(Source texts of formatted documents)
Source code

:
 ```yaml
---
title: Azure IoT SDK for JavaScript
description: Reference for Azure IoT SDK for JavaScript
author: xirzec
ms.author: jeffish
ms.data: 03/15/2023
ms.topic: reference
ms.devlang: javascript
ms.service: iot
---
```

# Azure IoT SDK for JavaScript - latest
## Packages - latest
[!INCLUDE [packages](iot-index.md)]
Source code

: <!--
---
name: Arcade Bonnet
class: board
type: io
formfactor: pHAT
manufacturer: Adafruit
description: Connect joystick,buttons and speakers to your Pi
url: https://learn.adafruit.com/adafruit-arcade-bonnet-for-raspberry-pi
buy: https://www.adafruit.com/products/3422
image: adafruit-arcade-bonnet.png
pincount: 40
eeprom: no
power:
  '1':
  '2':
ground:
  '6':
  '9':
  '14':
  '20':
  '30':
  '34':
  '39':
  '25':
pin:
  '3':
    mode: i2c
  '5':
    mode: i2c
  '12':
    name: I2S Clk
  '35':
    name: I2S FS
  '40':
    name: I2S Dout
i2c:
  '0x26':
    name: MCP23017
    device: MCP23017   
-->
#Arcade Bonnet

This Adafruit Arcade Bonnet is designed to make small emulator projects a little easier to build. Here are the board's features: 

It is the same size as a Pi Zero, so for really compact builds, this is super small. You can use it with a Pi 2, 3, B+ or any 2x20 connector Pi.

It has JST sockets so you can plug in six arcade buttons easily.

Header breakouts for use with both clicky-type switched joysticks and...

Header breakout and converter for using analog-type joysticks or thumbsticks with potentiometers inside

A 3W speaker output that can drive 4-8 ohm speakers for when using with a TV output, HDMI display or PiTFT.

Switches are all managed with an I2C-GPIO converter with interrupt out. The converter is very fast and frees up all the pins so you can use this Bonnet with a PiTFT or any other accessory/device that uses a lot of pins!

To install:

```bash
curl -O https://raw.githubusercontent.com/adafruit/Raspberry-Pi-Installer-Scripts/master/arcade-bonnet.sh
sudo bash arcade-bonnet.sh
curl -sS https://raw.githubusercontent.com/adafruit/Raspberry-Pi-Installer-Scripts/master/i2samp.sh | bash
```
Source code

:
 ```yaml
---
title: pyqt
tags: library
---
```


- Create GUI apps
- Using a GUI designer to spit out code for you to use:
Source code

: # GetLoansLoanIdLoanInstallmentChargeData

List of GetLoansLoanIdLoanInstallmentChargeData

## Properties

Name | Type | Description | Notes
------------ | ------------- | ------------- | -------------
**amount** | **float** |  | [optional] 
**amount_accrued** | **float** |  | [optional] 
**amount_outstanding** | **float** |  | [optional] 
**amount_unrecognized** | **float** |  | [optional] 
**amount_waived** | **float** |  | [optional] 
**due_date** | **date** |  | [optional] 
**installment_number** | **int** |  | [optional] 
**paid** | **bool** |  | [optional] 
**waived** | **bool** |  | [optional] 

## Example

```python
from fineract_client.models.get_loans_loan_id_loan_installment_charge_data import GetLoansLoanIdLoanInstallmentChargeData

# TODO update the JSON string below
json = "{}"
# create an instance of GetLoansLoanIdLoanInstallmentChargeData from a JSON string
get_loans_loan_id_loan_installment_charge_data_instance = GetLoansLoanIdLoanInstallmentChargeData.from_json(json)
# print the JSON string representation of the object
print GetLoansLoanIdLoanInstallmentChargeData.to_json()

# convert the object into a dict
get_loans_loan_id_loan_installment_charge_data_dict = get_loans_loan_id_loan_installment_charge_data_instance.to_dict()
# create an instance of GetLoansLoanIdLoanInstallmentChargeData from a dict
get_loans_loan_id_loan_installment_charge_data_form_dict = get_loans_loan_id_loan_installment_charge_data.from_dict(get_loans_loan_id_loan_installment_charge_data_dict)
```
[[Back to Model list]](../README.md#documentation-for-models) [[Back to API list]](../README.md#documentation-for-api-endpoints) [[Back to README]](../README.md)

Task prompt: Your task is to return each line of the data above that contains the string "Header".

Exercise response:
Header breakouts for use with both clicky-type switched joysticks and...
Header breakout and converter for using analog-type joysticks or thumbsticks with potentiometers inside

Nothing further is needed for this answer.